Andy Kinnear, director of digital transformation, NHS South, Central and West Clinical Commissioning Group, chair, health and care executive, BCS, The Chartered Institute for IT
I think 2019 will be remembered for three things. The first is the start of real consumerisation in the health and care space. We are going to see the launch of the NHS App, a big expansion of the NHS Apps Library, and an explosion of personal health record platforms of one form or another. This agenda has been bubbling under for a while, but this year I think that it will surface and be really exciting.

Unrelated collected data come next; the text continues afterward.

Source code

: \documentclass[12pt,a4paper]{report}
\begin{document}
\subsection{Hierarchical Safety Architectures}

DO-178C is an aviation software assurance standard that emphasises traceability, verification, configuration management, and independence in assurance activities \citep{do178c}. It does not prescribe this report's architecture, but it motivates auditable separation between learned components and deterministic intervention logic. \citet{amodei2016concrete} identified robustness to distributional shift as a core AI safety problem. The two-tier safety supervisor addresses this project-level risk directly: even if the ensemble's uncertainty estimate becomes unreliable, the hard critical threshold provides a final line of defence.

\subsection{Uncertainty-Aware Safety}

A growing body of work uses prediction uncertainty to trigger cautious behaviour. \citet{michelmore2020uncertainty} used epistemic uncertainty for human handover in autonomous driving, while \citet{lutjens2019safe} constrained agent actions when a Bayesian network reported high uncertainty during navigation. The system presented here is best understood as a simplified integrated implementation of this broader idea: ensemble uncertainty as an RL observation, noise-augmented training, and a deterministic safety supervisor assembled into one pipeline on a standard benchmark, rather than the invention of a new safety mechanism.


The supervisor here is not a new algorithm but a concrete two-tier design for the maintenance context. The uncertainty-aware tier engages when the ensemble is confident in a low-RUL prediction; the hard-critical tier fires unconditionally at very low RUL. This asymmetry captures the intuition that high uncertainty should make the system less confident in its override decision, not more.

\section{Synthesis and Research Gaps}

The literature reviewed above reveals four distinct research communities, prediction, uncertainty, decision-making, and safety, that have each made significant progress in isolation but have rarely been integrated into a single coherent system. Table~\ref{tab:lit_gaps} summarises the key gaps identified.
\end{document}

The second thing is a huge change in digital leadership. I think we will see boards start to take their responsibilities seriously and give a lot more time to the digital agenda. That’s because [health and social care secretary] Matt Hancock has signalled that we need the system to engage, but also because we are seeing a lot more interest in putting digital into the NHS operational model than we have done in the past.
Again, it is something we have been talking about for a while: but I think we will go from rhetoric to action this year. The other side of that is that we will continue to see investment in the calibre of digital leaders in the system. With the growth of FEDIP [The Federation for Informatics Professionals, part of the BCS], the success of the Faculty of Clinical Informatics, and the first cohort coming out of the NHS Digital Academy, there are influencers ready to change things.
It we want to increase professionalism in the IT space, I think we need to target leaders, because they bring their teams with them. I think we will see that in 2019. I think we are on the road to professional accreditation and that’s a good thing. I often say I want the people who do my job to be properly trained and accredited, instead of falling into it by chance.
The third thing is interoperability. It feels like 2018 was foundational, with the consolidation of the Professional Record Standards Body and INTEROPen, and the establishment of the local health and care record exemplar programme. So, I think that in 2019 we will see active spending on building interoperable health and care and the creation of regional platforms to support data flows. If that happens, and the NHS sorts out its regional and transformation structures, I think we will be in for a bright future.